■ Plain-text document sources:
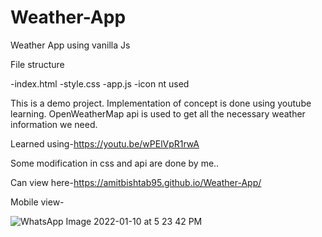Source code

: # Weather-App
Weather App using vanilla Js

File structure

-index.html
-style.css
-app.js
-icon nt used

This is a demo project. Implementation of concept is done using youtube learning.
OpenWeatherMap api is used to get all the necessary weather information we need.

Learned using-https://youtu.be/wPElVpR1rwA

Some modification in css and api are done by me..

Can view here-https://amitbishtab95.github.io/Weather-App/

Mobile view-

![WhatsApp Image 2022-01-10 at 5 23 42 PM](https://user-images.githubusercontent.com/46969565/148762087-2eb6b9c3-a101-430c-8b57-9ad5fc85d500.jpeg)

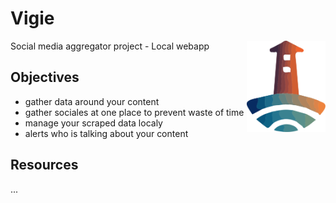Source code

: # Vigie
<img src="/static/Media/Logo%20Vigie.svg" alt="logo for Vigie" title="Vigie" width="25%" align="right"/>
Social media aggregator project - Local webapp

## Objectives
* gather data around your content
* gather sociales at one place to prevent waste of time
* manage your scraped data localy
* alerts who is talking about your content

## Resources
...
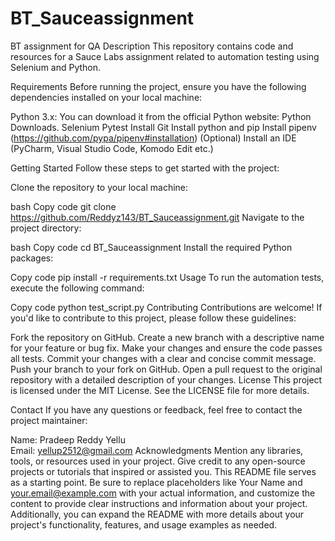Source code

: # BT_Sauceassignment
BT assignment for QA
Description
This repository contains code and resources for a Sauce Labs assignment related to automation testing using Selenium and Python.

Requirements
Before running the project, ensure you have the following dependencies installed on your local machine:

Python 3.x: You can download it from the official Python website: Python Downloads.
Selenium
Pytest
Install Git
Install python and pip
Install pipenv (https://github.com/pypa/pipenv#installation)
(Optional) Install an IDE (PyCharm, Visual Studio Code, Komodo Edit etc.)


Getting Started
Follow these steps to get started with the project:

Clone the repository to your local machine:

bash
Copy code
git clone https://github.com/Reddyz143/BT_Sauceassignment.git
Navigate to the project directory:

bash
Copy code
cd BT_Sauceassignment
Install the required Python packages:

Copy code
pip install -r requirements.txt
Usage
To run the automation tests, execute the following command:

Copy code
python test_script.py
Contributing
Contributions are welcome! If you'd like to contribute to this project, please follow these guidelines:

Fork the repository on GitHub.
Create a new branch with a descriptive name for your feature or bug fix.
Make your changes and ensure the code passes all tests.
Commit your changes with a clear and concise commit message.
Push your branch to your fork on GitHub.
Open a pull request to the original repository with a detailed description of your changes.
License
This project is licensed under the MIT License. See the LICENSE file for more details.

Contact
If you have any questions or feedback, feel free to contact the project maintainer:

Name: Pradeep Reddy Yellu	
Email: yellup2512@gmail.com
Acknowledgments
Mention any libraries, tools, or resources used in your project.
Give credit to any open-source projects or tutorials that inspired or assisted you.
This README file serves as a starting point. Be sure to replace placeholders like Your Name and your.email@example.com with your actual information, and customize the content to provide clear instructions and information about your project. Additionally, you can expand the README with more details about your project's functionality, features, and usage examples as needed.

■ TASK STATEMENT:
Copy only this from above: the line containing "scraped data localy", the line containing "Give credit to", and all lines between, printed exactly. Leave out the pictures.

■ WRITTEN RESPONSE:
* manage your scraped data localy
* alerts who is talking about your content

## Resources
...
Source code

: # BT_Sauceassignment
BT assignment for QA
Description
This repository contains code and resources for a Sauce Labs assignment related to automation testing using Selenium and Python.

Requirements
Before running the project, ensure you have the following dependencies installed on your local machine:

Python 3.x: You can download it from the official Python website: Python Downloads.
Selenium
Pytest
Install Git
Install python and pip
Install pipenv (https://github.com/pypa/pipenv#installation)
(Optional) Install an IDE (PyCharm, Visual Studio Code, Komodo Edit etc.)


Getting Started
Follow these steps to get started with the project:

Clone the repository to your local machine:

bash
Copy code
git clone https://github.com/Reddyz143/BT_Sauceassignment.git
Navigate to the project directory:

bash
Copy code
cd BT_Sauceassignment
Install the required Python packages:

Copy code
pip install -r requirements.txt
Usage
To run the automation tests, execute the following command:

Copy code
python test_script.py
Contributing
Contributions are welcome! If you'd like to contribute to this project, please follow these guidelines:

Fork the repository on GitHub.
Create a new branch with a descriptive name for your feature or bug fix.
Make your changes and ensure the code passes all tests.
Commit your changes with a clear and concise commit message.
Push your branch to your fork on GitHub.
Open a pull request to the original repository with a detailed description of your changes.
License
This project is licensed under the MIT License. See the LICENSE file for more details.

Contact
If you have any questions or feedback, feel free to contact the project maintainer:

Name: Pradeep Reddy Yellu	
Email: yellup2512@gmail.com
Acknowledgments
Mention any libraries, tools, or resources used in your project.
Give credit to any open-source projects or tutorials that inspired or assisted you.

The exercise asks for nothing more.